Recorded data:
--------------------------------------------------

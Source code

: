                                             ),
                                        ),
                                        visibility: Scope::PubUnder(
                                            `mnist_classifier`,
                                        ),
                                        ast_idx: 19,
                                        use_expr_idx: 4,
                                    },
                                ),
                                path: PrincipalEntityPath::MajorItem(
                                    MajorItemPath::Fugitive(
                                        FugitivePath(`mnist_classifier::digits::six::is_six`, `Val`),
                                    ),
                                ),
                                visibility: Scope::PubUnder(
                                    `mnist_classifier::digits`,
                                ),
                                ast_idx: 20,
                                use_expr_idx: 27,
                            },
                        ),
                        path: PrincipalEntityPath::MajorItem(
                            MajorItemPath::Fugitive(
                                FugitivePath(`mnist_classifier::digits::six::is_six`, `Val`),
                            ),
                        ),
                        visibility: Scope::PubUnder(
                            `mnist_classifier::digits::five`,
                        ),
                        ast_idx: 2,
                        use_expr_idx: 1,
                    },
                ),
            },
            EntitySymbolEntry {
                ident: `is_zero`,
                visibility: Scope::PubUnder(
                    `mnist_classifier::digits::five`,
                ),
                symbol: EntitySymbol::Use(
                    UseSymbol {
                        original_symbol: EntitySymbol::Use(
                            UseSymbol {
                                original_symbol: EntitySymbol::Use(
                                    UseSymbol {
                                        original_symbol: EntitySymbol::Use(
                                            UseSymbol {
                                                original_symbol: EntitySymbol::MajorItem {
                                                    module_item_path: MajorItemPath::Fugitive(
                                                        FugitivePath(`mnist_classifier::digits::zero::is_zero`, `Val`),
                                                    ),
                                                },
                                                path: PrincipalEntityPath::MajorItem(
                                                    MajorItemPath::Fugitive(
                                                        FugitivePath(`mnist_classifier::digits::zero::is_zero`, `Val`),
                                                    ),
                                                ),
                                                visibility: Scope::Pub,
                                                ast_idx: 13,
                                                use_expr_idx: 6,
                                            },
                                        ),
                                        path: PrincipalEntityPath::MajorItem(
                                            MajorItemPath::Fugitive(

--------------------------------------------------

WHAT TO PRODUCE —
What lines in the data above contain the word "PrincipalEntityPath"? Show them all.

ANSWER TO THIS TASK —
                                path: PrincipalEntityPath::MajorItem(
                        path: PrincipalEntityPath::MajorItem(
                                                path: PrincipalEntityPath::MajorItem(
                                        path: PrincipalEntityPath::MajorItem(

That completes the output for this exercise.